If a line in the records below contains "统一战线", copy that line.
-- Data shown follows --
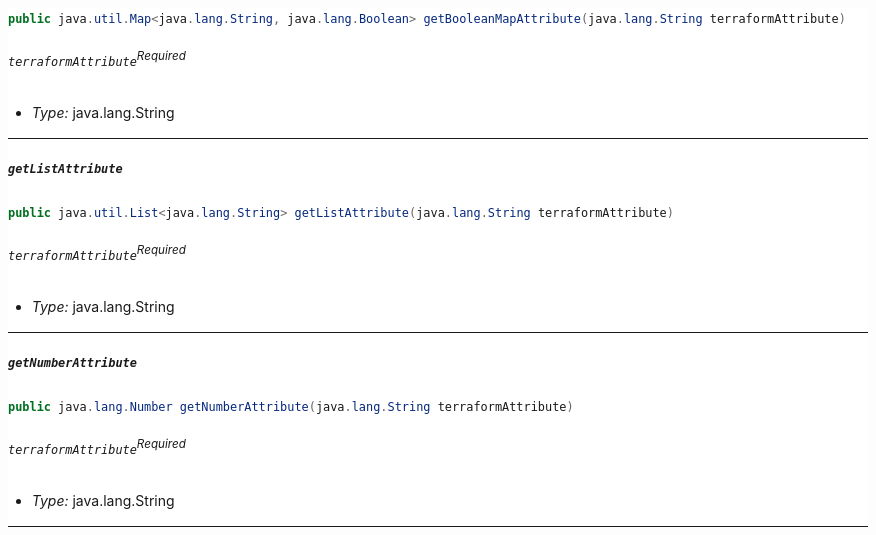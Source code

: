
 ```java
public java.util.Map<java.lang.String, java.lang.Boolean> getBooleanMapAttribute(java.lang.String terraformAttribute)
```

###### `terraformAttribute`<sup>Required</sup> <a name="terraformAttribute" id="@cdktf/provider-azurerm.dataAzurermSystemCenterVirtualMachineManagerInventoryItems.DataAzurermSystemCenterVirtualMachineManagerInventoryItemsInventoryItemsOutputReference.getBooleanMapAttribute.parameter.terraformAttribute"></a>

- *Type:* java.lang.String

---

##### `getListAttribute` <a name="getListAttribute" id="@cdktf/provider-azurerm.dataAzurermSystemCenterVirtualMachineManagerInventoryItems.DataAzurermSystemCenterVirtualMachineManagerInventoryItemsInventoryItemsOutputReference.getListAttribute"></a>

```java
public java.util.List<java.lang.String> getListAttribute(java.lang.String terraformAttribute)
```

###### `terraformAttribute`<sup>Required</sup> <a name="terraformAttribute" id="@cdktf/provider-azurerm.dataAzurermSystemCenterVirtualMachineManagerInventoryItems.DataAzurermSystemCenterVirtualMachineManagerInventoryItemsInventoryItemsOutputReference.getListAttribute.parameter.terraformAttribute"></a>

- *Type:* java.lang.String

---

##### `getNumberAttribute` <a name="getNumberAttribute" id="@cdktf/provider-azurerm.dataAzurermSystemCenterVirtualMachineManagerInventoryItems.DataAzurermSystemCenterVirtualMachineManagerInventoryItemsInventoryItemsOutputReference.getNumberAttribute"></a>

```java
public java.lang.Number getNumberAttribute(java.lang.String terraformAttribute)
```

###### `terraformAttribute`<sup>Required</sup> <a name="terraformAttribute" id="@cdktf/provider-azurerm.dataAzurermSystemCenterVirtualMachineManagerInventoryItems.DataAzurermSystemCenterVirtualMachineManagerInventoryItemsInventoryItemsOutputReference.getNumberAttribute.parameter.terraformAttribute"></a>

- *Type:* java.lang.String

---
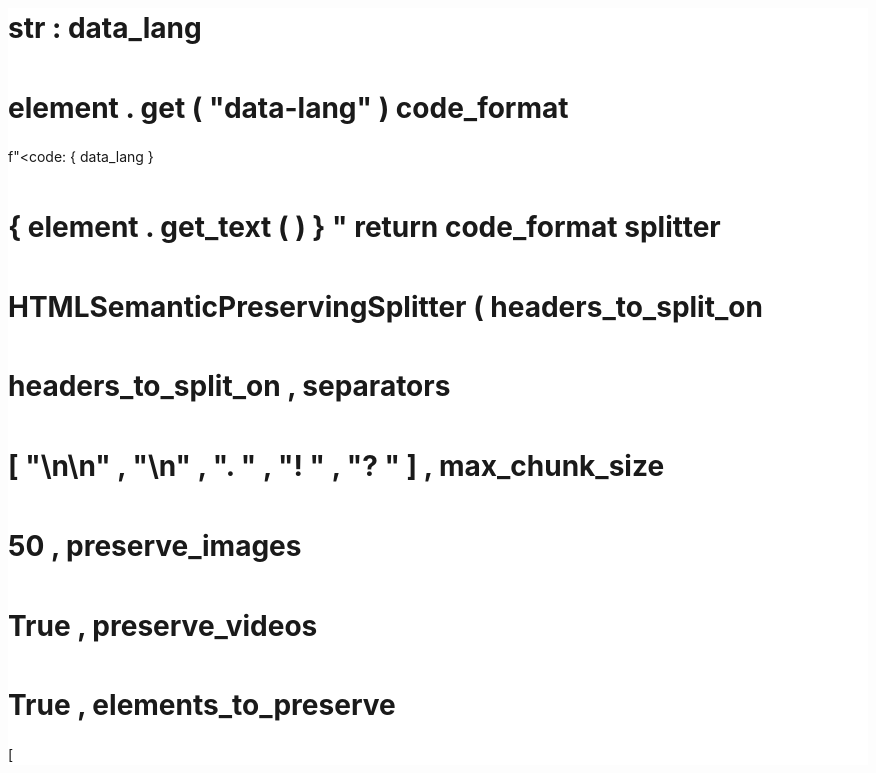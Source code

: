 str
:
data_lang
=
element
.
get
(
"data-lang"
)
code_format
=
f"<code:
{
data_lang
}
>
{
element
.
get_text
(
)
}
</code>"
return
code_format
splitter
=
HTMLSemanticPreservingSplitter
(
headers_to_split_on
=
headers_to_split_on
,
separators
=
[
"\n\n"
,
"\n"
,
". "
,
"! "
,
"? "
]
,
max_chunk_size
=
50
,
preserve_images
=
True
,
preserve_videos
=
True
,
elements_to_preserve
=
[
-- Data shown concluded --
-- Data shown follows --
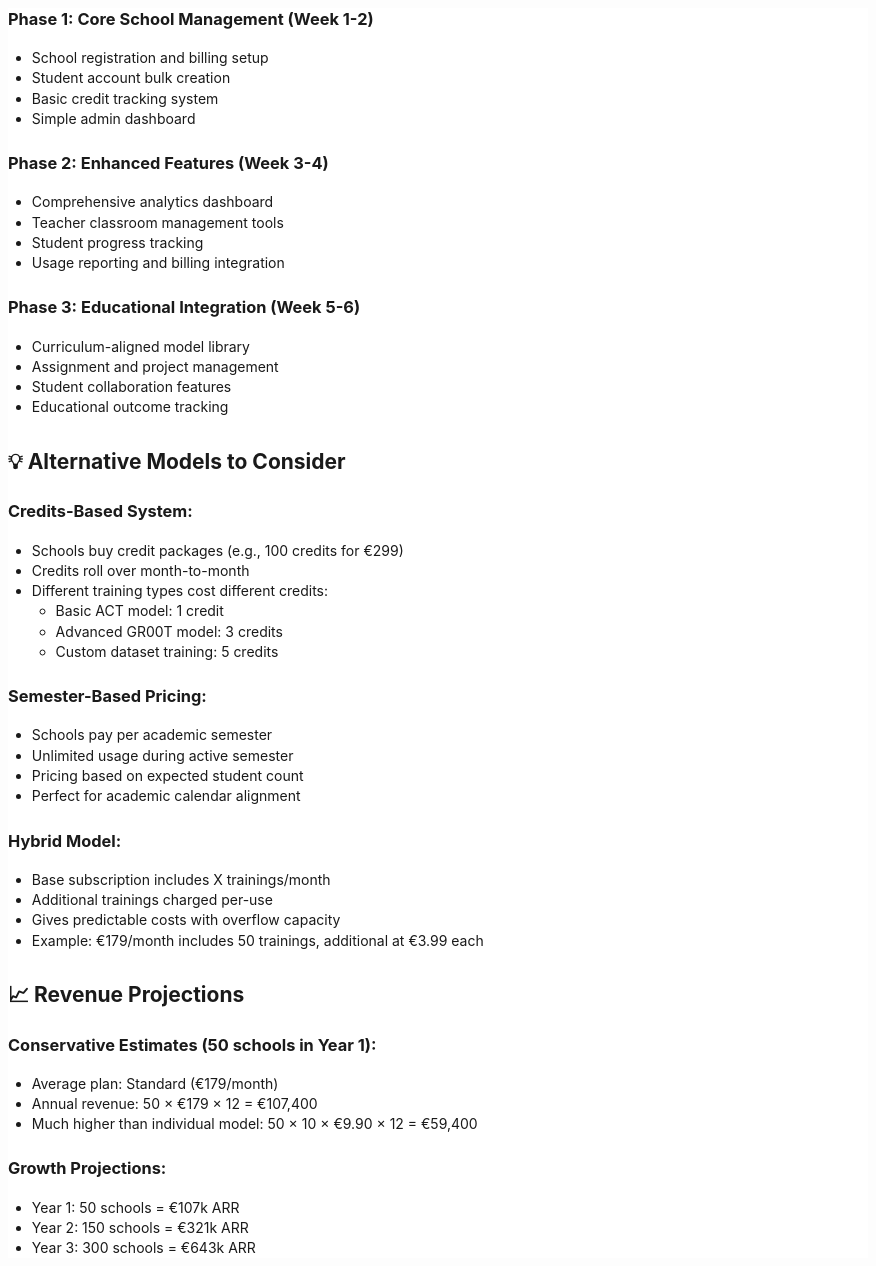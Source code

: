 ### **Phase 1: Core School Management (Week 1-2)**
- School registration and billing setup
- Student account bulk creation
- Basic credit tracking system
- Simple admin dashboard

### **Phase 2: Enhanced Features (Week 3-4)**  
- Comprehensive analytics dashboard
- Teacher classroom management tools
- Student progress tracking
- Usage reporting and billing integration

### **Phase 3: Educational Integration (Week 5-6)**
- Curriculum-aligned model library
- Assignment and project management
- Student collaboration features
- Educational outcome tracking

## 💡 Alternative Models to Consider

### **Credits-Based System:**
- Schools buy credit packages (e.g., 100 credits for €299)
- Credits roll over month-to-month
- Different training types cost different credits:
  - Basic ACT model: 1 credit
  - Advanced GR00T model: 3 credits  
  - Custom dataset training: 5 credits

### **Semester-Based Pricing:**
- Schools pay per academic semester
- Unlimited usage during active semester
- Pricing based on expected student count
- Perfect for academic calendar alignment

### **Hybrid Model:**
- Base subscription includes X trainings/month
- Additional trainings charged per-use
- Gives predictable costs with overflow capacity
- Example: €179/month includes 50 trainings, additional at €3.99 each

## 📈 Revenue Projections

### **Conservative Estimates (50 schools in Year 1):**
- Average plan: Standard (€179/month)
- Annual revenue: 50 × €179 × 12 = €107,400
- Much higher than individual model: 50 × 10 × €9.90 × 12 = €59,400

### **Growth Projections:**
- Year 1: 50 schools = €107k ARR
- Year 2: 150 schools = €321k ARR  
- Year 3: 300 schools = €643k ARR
-- Data shown concluded --
-- Data shown follows --
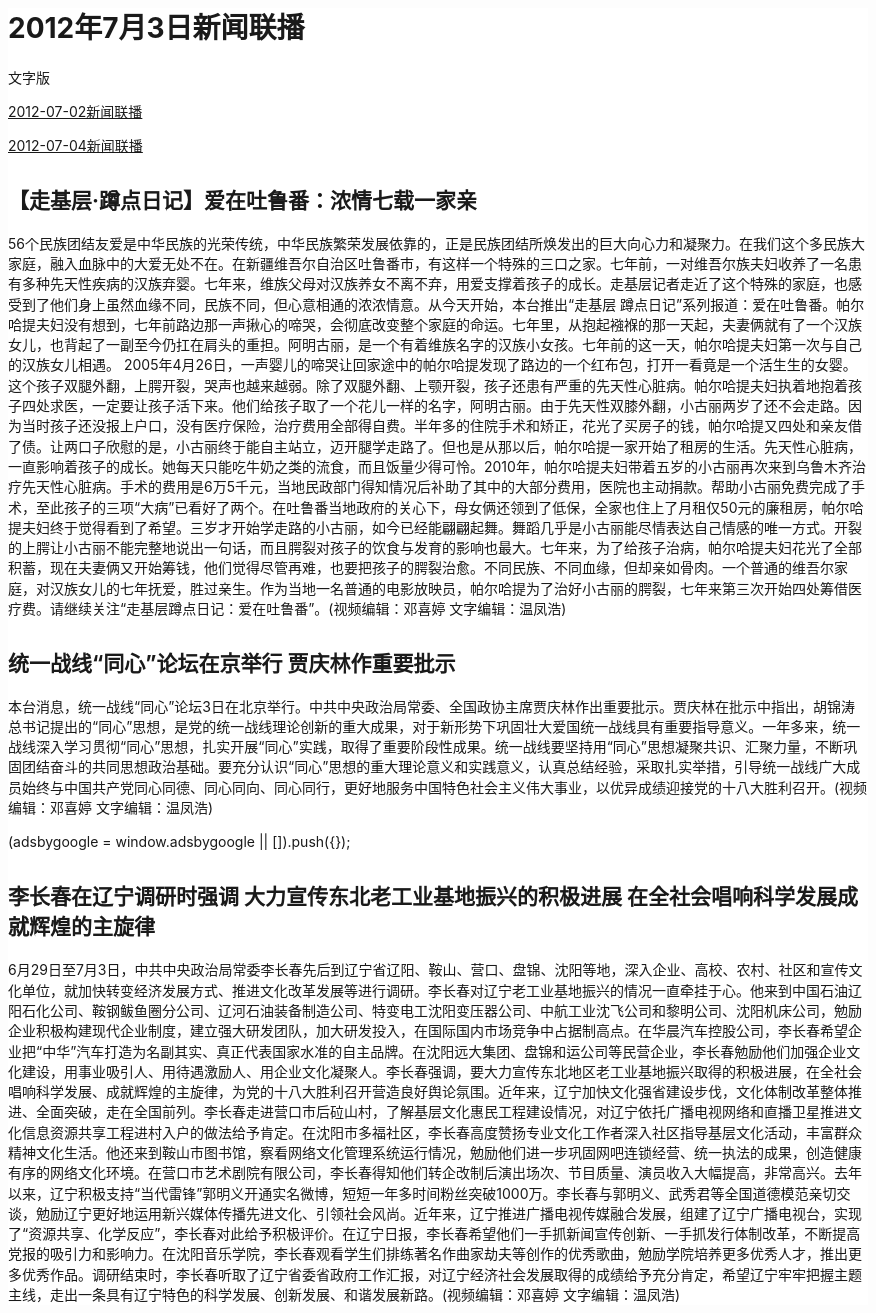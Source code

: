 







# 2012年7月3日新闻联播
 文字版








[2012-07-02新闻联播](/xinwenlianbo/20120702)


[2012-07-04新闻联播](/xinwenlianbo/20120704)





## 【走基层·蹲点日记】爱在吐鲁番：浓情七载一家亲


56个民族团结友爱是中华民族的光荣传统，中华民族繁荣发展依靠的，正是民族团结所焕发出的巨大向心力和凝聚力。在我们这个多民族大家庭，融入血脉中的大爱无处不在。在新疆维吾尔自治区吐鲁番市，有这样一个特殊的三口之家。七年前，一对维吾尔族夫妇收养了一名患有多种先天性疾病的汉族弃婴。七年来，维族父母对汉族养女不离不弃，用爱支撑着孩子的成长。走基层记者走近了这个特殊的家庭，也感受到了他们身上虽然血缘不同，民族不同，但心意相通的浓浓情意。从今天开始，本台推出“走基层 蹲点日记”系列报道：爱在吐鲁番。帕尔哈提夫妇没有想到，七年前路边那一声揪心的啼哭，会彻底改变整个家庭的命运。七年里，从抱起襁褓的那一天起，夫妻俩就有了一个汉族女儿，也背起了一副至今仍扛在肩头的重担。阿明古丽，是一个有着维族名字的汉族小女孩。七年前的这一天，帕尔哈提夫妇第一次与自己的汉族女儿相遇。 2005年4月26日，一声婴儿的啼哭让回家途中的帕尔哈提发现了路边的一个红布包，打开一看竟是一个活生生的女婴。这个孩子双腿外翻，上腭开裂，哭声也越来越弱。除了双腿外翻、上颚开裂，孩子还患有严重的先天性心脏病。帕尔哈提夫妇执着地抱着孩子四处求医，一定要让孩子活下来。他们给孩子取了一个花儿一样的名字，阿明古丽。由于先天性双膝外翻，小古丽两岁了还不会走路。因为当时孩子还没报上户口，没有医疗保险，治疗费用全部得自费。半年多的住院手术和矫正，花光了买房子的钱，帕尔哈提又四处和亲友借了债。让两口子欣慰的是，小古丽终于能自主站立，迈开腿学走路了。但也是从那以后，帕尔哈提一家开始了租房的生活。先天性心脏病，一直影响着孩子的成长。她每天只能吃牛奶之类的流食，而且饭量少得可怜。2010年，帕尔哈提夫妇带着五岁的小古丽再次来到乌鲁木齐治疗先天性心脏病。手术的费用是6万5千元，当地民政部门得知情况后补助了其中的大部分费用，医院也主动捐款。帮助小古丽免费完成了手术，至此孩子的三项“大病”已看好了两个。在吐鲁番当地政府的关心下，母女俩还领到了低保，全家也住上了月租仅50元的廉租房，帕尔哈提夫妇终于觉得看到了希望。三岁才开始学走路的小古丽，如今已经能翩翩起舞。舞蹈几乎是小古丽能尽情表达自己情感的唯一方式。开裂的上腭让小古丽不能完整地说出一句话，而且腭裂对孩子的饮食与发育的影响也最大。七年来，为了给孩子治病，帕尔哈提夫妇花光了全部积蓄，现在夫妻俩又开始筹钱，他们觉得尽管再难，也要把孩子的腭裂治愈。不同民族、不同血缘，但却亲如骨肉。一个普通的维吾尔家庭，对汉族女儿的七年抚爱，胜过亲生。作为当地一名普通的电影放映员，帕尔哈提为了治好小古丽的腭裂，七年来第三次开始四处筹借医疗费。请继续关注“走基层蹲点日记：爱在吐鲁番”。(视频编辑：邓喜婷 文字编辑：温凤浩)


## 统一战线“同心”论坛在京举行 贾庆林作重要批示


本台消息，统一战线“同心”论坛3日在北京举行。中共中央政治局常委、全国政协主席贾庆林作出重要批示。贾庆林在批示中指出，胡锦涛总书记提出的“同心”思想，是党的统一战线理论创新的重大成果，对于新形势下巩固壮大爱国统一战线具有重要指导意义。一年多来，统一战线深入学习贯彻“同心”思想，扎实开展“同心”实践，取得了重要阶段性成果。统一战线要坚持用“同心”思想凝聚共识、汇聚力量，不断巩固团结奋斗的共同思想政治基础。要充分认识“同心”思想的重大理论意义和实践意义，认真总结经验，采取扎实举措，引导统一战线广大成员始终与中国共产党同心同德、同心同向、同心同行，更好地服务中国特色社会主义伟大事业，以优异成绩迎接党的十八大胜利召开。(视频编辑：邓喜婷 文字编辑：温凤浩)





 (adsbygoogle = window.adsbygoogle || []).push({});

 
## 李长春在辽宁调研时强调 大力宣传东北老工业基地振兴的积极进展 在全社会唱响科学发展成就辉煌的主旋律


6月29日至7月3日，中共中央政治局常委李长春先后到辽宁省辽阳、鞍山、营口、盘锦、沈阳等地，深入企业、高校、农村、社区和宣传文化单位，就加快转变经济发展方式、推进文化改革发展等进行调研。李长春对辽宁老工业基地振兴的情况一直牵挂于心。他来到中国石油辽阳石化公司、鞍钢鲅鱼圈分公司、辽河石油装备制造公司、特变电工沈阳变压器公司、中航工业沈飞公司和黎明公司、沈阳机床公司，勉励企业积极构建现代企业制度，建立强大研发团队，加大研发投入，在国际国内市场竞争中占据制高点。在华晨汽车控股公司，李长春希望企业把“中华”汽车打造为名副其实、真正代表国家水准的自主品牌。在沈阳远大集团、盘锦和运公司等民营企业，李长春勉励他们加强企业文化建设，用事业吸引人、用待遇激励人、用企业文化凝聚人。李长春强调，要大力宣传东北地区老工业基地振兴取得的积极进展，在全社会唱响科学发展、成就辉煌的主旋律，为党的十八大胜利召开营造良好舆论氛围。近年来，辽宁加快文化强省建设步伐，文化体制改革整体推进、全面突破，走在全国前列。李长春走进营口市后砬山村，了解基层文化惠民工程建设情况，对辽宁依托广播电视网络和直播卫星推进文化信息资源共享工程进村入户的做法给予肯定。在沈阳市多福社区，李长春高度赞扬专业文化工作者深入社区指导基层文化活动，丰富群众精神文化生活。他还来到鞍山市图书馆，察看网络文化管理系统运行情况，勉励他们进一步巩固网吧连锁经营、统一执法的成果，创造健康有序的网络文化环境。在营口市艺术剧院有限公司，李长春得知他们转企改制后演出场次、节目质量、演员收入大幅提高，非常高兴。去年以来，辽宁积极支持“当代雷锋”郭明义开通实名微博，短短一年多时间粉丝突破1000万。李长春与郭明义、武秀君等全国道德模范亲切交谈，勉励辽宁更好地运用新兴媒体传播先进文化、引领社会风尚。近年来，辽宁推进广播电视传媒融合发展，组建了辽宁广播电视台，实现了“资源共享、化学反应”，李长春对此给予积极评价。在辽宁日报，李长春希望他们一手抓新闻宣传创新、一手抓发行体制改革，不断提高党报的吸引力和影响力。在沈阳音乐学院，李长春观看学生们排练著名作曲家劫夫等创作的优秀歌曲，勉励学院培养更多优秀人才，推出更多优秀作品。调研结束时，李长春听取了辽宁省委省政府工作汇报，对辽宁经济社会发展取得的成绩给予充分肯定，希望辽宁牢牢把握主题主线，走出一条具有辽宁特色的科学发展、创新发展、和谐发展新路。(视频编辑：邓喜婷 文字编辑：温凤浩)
-- Data shown concluded --
▶ _Reply_
## 统一战线“同心”论坛在京举行 贾庆林作重要批示
本台消息，统一战线“同心”论坛3日在北京举行。中共中央政治局常委、全国政协主席贾庆林作出重要批示。贾庆林在批示中指出，胡锦涛总书记提出的“同心”思想，是党的统一战线理论创新的重大成果，对于新形势下巩固壮大爱国统一战线具有重要指导意义。一年多来，统一战线深入学习贯彻“同心”思想，扎实开展“同心”实践，取得了重要阶段性成果。统一战线要坚持用“同心”思想凝聚共识、汇聚力量，不断巩固团结奋斗的共同思想政治基础。要充分认识“同心”思想的重大理论意义和实践意义，认真总结经验，采取扎实举措，引导统一战线广大成员始终与中国共产党同心同德、同心同向、同心同行，更好地服务中国特色社会主义伟大事业，以优异成绩迎接党的十八大胜利召开。(视频编辑：邓喜婷 文字编辑：温凤浩)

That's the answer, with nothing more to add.